* Raw data:
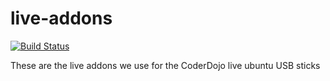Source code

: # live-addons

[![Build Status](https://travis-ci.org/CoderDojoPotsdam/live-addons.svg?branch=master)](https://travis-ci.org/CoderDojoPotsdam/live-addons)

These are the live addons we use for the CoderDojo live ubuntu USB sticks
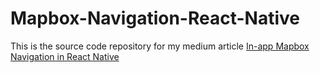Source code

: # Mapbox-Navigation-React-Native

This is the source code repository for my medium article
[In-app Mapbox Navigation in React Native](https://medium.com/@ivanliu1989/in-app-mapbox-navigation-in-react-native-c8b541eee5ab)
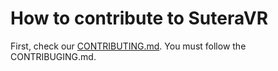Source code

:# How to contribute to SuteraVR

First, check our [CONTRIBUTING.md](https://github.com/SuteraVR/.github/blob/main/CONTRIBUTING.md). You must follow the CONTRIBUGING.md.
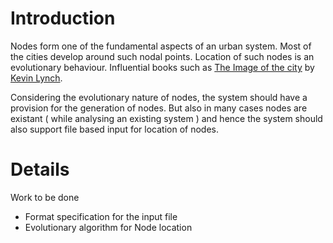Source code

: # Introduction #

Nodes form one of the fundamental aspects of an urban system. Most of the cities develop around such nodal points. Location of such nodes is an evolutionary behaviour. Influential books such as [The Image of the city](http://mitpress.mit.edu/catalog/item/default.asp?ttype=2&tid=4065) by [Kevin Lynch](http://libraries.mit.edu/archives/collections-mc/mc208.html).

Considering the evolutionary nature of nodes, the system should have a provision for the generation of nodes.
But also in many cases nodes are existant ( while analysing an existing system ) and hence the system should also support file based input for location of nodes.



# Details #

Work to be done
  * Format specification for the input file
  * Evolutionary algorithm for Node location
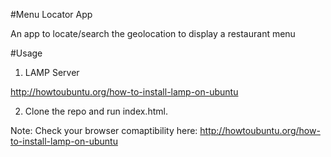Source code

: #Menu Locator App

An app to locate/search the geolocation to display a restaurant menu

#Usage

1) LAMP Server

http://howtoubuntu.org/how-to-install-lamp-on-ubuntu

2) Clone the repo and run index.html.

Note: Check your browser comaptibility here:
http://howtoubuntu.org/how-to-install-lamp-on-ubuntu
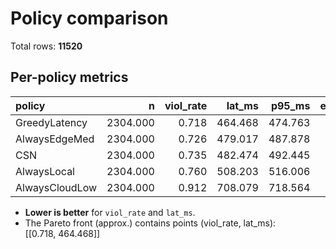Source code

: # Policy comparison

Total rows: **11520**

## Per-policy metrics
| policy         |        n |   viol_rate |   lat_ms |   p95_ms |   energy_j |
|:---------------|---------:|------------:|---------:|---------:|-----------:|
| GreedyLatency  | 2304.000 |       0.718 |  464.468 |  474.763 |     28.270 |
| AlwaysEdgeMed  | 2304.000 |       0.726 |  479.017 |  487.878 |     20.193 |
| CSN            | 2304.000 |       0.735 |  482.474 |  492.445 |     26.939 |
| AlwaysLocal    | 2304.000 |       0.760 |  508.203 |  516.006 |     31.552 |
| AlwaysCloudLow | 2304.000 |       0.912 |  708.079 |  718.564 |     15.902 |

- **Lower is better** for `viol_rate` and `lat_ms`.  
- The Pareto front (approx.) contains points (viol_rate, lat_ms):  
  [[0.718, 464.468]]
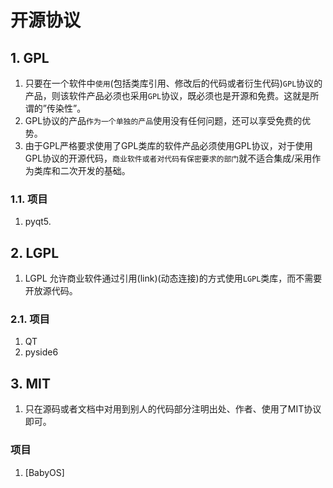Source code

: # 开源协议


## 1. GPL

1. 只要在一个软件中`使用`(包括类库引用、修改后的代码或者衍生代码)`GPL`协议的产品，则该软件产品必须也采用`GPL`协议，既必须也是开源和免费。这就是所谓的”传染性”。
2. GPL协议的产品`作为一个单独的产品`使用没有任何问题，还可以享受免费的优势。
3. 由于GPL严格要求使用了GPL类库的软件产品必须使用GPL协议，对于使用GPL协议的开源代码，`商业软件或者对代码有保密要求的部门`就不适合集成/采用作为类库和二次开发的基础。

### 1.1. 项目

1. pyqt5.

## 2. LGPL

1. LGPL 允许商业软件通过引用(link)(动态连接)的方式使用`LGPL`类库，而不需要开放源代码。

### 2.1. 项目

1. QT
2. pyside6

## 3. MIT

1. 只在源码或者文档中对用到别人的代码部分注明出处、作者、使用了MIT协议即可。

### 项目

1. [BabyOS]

* What to do:
How many lines of the preceding listing hold the string "html"? Answer with the number only.

* Task response:
2